Die Hotellerie sieht eine verpflichtende Einführung des 2G-Modells zwiegespalten. Die Sprecherin des 25 Hours Hotels in Berlin, Francesca Schiano, sagt zur Entscheidung der Berliner Politik gegenüber watson: "Wir stellen es nicht in Frage, zum Schutz unserer Gäste und Mitarbeiter." Es werde sich nicht viel für ihren Betrieb ändern, außer der Kontrollen der Impfnachweise: "Alle Gäste werden kontrolliert und eine Nachverfolgung kann zu jederzeit stattfinden. Wir nutzen dafür die Checkin-App 'GastIdent'."

"Sollte 2G der künftige Maßstab sein, wird das Umsatzeinbußen nach sich ziehen."

Die Hotel- und Hostelkette A&O steht einem flächendeckenden 2G-Konzept dagegen kritisch gegenüber. Zwar zeige A&O, laut dem Pressesprecher Phillip Winter, dafür Verständnis, "dass angesichts deutlich steigender Infektionszahlen die Hygiene- und Sicherheitsmaßnahmen weiterhin zentral sind, um das öffentliche Leben aufrecht zu halten".
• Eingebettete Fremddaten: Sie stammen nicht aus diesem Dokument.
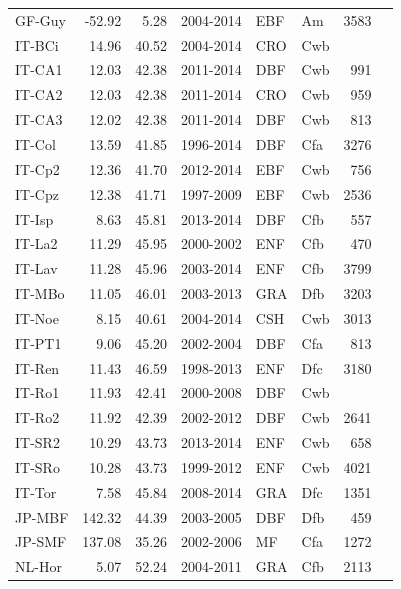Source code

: \documentclass{myreport}
\begin{document}
\begin{longtable}{lrrlllrl}
 GF-Guy & -52.92 & 5.28 & 2004-2014 & EBF & Am & 3583 & \cite{GF-Guy} \\ 
 IT-BCi & 14.96 & 40.52 & 2004-2014 & CRO & Cwb &  & \cite{IT-BCi} \\ 
 IT-CA1 & 12.03 & 42.38 & 2011-2014 & DBF & Cwb & 991 & \cite{IT-CA1} \\ 
 IT-CA2 & 12.03 & 42.38 & 2011-2014 & CRO & Cwb & 959 & \cite{IT-CA2} \\ 
 IT-CA3 & 12.02 & 42.38 & 2011-2014 & DBF & Cwb & 813 & \cite{IT-CA3} \\ 
 IT-Col & 13.59 & 41.85 & 1996-2014 & DBF & Cfa & 3276 & \cite{IT-Col} \\ 
 IT-Cp2 & 12.36 & 41.70 & 2012-2014 & EBF & Cwb & 756 & \cite{IT-Cp2} \\ 
 IT-Cpz & 12.38 & 41.71 & 1997-2009 & EBF & Cwb & 2536 & \cite{IT-Cpz} \\ 
 IT-Isp & 8.63 & 45.81 & 2013-2014 & DBF & Cfb & 557 & \cite{IT-Isp} \\ 
 IT-La2 & 11.29 & 45.95 & 2000-2002 & ENF & Cfb & 470 & \cite{IT-La2} \\ 
 IT-Lav & 11.28 & 45.96 & 2003-2014 & ENF & Cfb & 3799 & \cite{IT-Lav} \\ 
 IT-MBo & 11.05 & 46.01 & 2003-2013 & GRA & Dfb & 3203 & \cite{IT-MBo} \\ 
 IT-Noe & 8.15 & 40.61 & 2004-2014 & CSH & Cwb & 3013 & \cite{IT-Noe} \\ 
 IT-PT1 & 9.06 & 45.20 & 2002-2004 & DBF & Cfa & 813 & \cite{IT-PT1} \\ 
 IT-Ren & 11.43 & 46.59 & 1998-2013 & ENF & Dfc & 3180 & \cite{IT-Ren} \\ 
 IT-Ro1 & 11.93 & 42.41 & 2000-2008 & DBF & Cwb &  & \cite{IT-Ro1} \\ 
 IT-Ro2 & 11.92 & 42.39 & 2002-2012 & DBF & Cwb & 2641 & \cite{IT-Ro2} \\ 
 IT-SR2 & 10.29 & 43.73 & 2013-2014 & ENF & Cwb & 658 & \cite{IT-SR2} \\ 
 IT-SRo & 10.28 & 43.73 & 1999-2012 & ENF & Cwb & 4021 & \cite{IT-SRo} \\ 
 IT-Tor & 7.58 & 45.84 & 2008-2014 & GRA & Dfc & 1351 & \cite{IT-Tor} \\ 
 JP-MBF & 142.32 & 44.39 & 2003-2005 & DBF & Dfb & 459 & \cite{JP-MBF} \\ 
 JP-SMF & 137.08 & 35.26 & 2002-2006 & MF & Cfa & 1272 & \cite{JP-SMF} \\ 
 NL-Hor & 5.07 & 52.24 & 2004-2011 & GRA & Cfb & 2113 & \cite{NL-Hor} \\ 

\end{longtable}
\end{document}
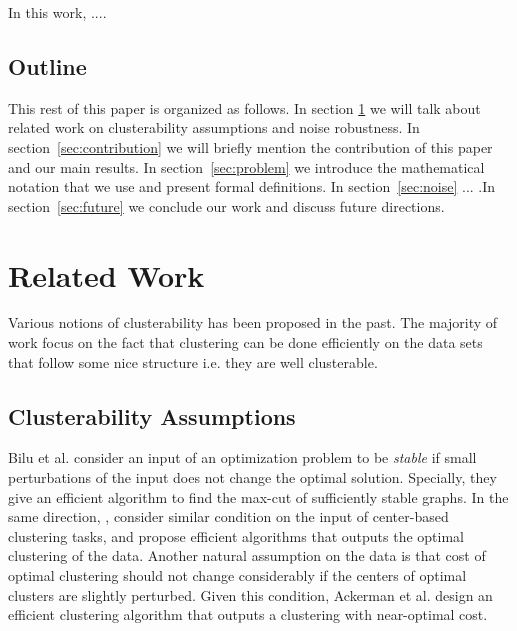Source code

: \documentclass[twoside]{article}
\begin{document}
In this work, ....

\subsection{Outline}
This rest of this paper is organized as follows. In section \ref{sec:previous} we will talk about related work on clusterability assumptions and noise robustness. In section~\ref{sec:contribution} we will briefly mention the contribution of this paper and our main results. In section~\ref{sec:problem} we introduce the mathematical notation that we use and present formal definitions. In section~\ref{sec:noise} ... .In section~\ref{sec:future} we conclude our work and discuss future directions.
\section{Related Work}
\label{sec:previous}

Various notions of clusterability has been proposed in the past. The majority of work focus on the fact that clustering can be done efficiently on the data sets that follow some nice structure i.e. they are well clusterable.

\subsection{Clusterability Assumptions}


Bilu et al. \cite{bilu2012stable} consider an input of an optimization problem to be \emph{stable} if small perturbations of the input does not change the optimal solution. Specially, they give an efficient algorithm to find the max-cut of sufficiently stable graphs.
In the same direction, \cite{awasthi2012center, balcan2012clustering}, consider similar condition on the input of center-based clustering tasks, and propose efficient algorithms that outputs the optimal clustering of the data. Another natural assumption \cite{ackerman2009clusterability} on the data is that cost of optimal clustering should not change considerably if the centers of optimal clusters are slightly perturbed. Given this condition, Ackerman et al. design an efficient clustering algorithm that outputs a clustering with near-optimal cost. 
\end{document}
Doch er gibt gegenüber watson zu bedenken, dass eine 2G-Regelung eine "erneute Reisebeschränkung und Unsicherheit" bedeuten würde. Mit 3G sei A&O bisher "sehr gut zurecht gekommen", betonte Winter. "Nachdem sich die Branche wieder etwas berappelt hat – jetzt die Auflagen erneut zu verschärfen, wäre ein wirklich schwieriges Signal." Sein Fazit: "Sollte 2G der künftige Maßstab sein, wird das Umsatzeinbußen nach sich ziehen." Vor allem für junge Menschen sieht der Sprecher der Hostelkette Nachteile bei der neuen Regelung.

"Wir sehen 2G als generelle Vorgabe allerdings kritisch – ein Großteil unserer Gäste sind Schulklassen – viele junge Menschen sind noch nicht geimpft. Unser Testcenter auch hier in Berlin ist gerade für Schulklassen zum festen Tagesordnungspunkt und zur verlässlichen Planungsbasis geworden, die sehr gut funktioniert. 2G würde in vielen Fällen das erneute Aus für Klassenfahrten bedeuten – und das wäre sowohl für Schulen als auch für uns ein klarer Rückschritt und erneuter Einbruch."